**Problem to solve:** When the string "info" is part of a line below, that line should be copied.

**Stored items from a collection:**

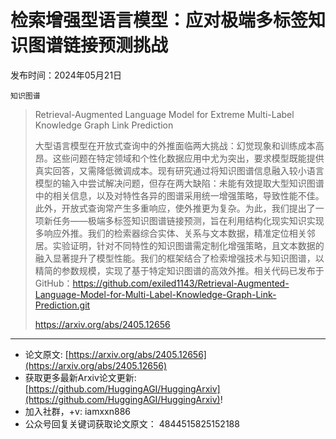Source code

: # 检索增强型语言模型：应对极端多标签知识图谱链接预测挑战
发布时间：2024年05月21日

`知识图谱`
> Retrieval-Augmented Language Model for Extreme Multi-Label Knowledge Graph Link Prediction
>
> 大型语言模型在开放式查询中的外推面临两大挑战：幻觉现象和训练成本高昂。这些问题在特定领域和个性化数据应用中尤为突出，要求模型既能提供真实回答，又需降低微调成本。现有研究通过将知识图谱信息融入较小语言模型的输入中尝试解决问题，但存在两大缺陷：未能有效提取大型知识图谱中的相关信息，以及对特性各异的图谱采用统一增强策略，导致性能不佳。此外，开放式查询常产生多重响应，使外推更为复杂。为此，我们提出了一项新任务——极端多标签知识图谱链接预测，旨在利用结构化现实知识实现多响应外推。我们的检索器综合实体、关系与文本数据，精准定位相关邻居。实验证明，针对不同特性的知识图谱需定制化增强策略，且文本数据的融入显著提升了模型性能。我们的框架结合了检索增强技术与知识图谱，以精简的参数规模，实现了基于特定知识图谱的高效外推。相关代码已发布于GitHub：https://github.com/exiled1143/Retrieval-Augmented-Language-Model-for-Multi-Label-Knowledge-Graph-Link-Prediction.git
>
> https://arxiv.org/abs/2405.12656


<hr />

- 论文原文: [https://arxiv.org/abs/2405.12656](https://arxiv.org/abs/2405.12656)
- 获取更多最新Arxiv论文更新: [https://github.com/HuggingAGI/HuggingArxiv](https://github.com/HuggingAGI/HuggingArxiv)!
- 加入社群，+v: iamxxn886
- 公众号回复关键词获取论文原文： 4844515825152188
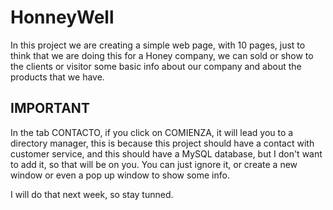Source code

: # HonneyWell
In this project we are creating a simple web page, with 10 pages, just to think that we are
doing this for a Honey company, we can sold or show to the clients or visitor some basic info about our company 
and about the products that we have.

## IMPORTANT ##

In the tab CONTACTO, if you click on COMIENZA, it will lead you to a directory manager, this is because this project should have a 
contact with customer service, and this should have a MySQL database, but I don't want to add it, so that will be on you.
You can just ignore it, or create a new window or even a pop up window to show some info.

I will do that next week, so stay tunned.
--
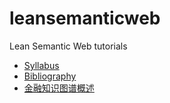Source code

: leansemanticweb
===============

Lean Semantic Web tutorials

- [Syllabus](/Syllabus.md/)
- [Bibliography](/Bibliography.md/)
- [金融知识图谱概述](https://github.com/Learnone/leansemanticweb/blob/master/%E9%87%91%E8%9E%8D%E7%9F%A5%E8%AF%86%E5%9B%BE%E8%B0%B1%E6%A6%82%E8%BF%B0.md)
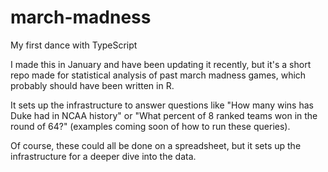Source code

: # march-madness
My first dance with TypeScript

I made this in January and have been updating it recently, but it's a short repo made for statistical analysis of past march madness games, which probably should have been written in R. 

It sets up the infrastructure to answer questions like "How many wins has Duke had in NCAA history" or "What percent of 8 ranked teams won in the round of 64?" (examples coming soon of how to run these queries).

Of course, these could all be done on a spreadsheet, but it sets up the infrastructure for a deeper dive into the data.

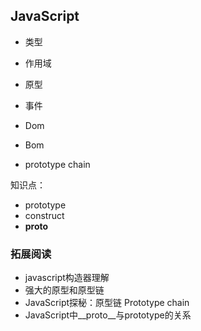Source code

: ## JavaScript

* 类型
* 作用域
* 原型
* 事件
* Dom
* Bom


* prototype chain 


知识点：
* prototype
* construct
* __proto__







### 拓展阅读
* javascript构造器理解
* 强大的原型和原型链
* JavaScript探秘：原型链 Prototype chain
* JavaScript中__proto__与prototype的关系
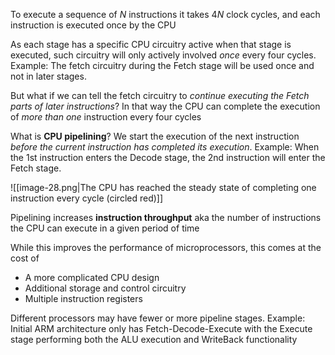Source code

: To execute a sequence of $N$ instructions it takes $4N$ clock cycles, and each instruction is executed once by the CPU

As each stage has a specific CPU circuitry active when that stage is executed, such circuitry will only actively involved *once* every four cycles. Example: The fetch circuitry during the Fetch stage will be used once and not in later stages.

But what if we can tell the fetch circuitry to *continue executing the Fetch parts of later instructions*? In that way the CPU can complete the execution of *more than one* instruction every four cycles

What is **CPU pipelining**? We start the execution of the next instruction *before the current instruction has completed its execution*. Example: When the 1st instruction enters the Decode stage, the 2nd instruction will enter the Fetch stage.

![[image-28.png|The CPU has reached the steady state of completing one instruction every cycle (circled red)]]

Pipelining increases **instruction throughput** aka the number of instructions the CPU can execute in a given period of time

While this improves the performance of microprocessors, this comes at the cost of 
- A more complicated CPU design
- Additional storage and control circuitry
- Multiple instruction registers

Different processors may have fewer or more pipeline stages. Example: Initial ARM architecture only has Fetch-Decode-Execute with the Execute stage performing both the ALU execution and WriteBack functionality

**Solution to this exercise:**
doing this for a Honey company, we can sold or show to the clients or visitor some basic info about our company 
You can just ignore it, or create a new window or even a pop up window to show some info.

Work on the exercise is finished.